Dátové štruktúry pre externú pamäť

Zdroje:

Prednaska L07 Erika Demaina z MIT: http://courses.csail.mit.edu/6.851/spring12/lectures/
Kapitola o B-trees z Cormen, Thomas H., Charles E. Leiserson, Ronald L. Rivest, and Clifford Stein. Introduction to Algorithms. (ja spom pouzila 3. vydanie)
onlie algoritmy a paging http://courses.csail.mit.edu/6.854/03/scribe/scribe19.ps

Osnova:

uvod do externej pamati z prednasky Erika Demaina
- strucne opakovanie B-trees: struktura, hladanie, vkladanie, odhad vysky
- strucne opakovanie mergesortu v externej pamati
uvod do cache-oblivious modelu z prednasky Erika Demaina
- strucnu uvod do online algoritmov, kompetitivnost, paging
staticke vyhldavacie stromy (vEB layout) z prednasky Erika Demaina
nacrt ako zhruba vyzeraju dynamicke stromy (cache oblivious B-trees), nesli sme do vsetkych detailov

Obsah

Example: scanning through n elements (e.g. to compute their sum): Theta(n/B) memory transfers

I/O cost of binary search tree?
from CLRS 3rd edition
parameter T related to block size B (so that each node fits into a constant number of blocks)
each node v has some number v.n of keys
- if it is an internal node, it has v.n+1 children
- keys in a node are sorted
- each subtree contains only values between two successive keys in the parent
all leaves are in the same depth
each node except root has at least T-1 keys and each internal node except root has at least T children
each node has at most 2T-1 keys and at most 2T children
height is O(log_T n)

Search:

Insert:

find a leaf where the new key belongs
if leaf is full (2T-1 keys), split into two equal parts of size T-1 and insert median to the parent
- new element can be inserted to one of the new leaves
we continue splitting ancestors until we find a node which is not full or until we reach the root.
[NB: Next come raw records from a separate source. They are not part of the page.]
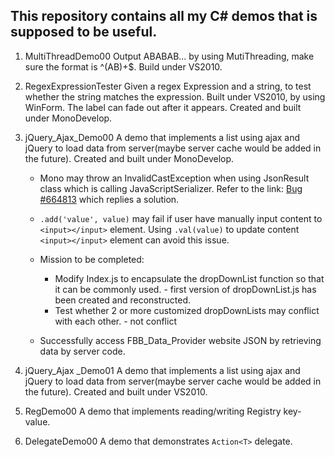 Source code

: ## This repository contains all my C# demos that is supposed to be useful.

1. MultiThreadDemo00
   Output ABABAB... by using MutiThreading, make sure the format is ^(AB)+$. Build under VS2010.
   
2. RegexExpressionTester
   Given a regex Expression and a string, to test whether the string matches the expression. Built under VS2010, by using WinForm. The label can fade out after it appears. Created and built under MonoDevelop.
   
3. jQuery_Ajax_Demo00
   A demo that implements a list using ajax and jQuery to load data from server(maybe server cache would be added in the future). Created and built under MonoDevelop. 
   * Mono may throw an InvalidCastException when using JsonResult class which is calling JavaScriptSerializer. Refer to the link: [Bug #664813](https://bugzilla.novell.com/show_bug.cgi?id=664813) which replies a solution.
   * `.add('value', value)` may fail if user have manually input content to `<input></input>` element. Using `.val(value)` to update content `<input></input>` element can avoid this issue.
   * Mission to be completed: 
     * Modify Index.js to encapsulate the dropDownList function so that it can be commonly used. - first version of dropDownList.js has been created and reconstructed.
     * Test whether 2 or more customized dropDownLists may conflict with each other. - not conflict
   
   * Successfully access FBB_Data_Provider website JSON by retrieving data by server code.

4. jQuery_Ajax _Demo01
   A demo that implements a list using ajax and jQuery to load data from server(maybe server cache would be added in the future). Created and built under VS2010.

5. RegDemo00
   A demo that implements reading/writing Registry key-value.
   
6. DelegateDemo00
    A demo that demonstrates `Action<T>` delegate. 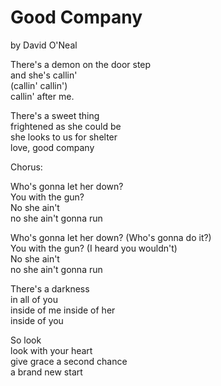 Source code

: # Good Company

by David O'Neal  

There's a demon on the door step  
and she's callin'  
(callin' callin')  
callin' after me.  

There's a sweet thing  
frightened as she could be  
she looks to us for shelter  
love, good company  

Chorus:  

Who's gonna let her down?  
You with the gun?  
No she ain't  
no she ain't gonna run  

Who's gonna let her down? (Who's gonna do it?)  
You with the gun? (I heard you wouldn't)  
No she ain't  
no she ain't gonna run  

There's a darkness  
in all of you  
inside of me inside of her  
inside of you  

So look  
look with your heart  
give grace a second chance  
a brand new start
If root is full, we create a new root with 2 children (increasing the height of the tree)
O(log_T n) block reads and writes

mergesort
- I/O cost of ordinary implementation?
- create sorted runs of size M using O(N/B) disk reads and writes
- repeatedly merge M/B-1 runs into 1 - 1 pass uses N/B disk reads and writes
- log_{M/B-1} (N/M) passes

B-trees can do search tree operations (insert, delete, search/predecessor) in Theta(log_{B+1} n) = Theta(log n / log (B+1)) memeory transfers
- number of memory transfers compared to usual search tree running time: factor of 1/log B
search optimal in comparison model
- proof outline through information theory
- goal of the seach is to tell us between which two elements is query located
- there are Theta(n) possible answers, thus Theta(logg n) bits of information
- in normal comparison model one comparison of query to an elements of the set gives us at most 1 bit of information
- in I/O model reading a block of B elements and comparing query to them gives us in the beste case its position within these B ele,ents, i.e. Theta(log B) bits
- to get Theta(log n) bits of infomration for the answer, we need Theta(log n/log B) block reads
- this can be transformed to a more formal and precise proof
sorting O((N/B) log_{M/B} (N/B)) memory trasfers
- number of memory transfers compared to usual sorting running time: factor of more than 1/B

in the I/O model the algorithm explicitly requests block transfers, knows B, controls memory allocation
in the cache oblivious model algorithm does not know B or M, memory operates as a cache
M/B slots, each holding one block from disk
algorithm requests reading a word from disk
- if the block containing this word in cache, no transfer
- replace one slot with block holding requested item, write original block if needed (1 or 2 transfers)
- which one to replace: classical on-line problem of paging

cache has size k = M/B slots, each holds one page (above called block)
sequence of page requests, if the requested page not in memory not in memory, bring it in and remove some other page (page fault)
- goal is to minimize the number of page faults
optimal offline algorithm (knows the whole sequence of page requests)
- At a page fault remove the page that will not be used for the longest time
example of an on-line algoritm: FIFO:
- at a page fault remove page which is in the memory longest time
- uses at most k times as many page faults as the optimal algorithm (k-competitive)
- no deterministic alg. can be better than k-competitive
- it is conservative: in a segment of requests containing at most k distinct pages it does at most k page faults
- every conservative alg. is k-competitive
Compare a conservative paging alg. (e.g. FIFO) on memory with k blocks to optimum offline alg. on a smaller memory of size h - competitive ratio k/(k-h)
- if h = k/2, we get competitive ratio 2
- divide input sequence into maximal blocks, each containing k distinct elements (first element of the next block is distinct from the k elements of the previous block)
- FIFO uses at most k page faults in each block
- optimum has at most h sets of a block in memory at the beginning - at least k-h pages will cause a fault
- in fact we can prove k/(k-h+1), works even for k=h

we analyze algorithms under the assumptiom that paging algorithm uses off-line optimum
instead it could use e.g. FIFO in memory 2M and increase the number of trasfers by a constant factor
advantages of cache-oblivious model:
- may adapt to changing M, B
- good for a whole memory hierarchy (several levels of cache, disk, network,...)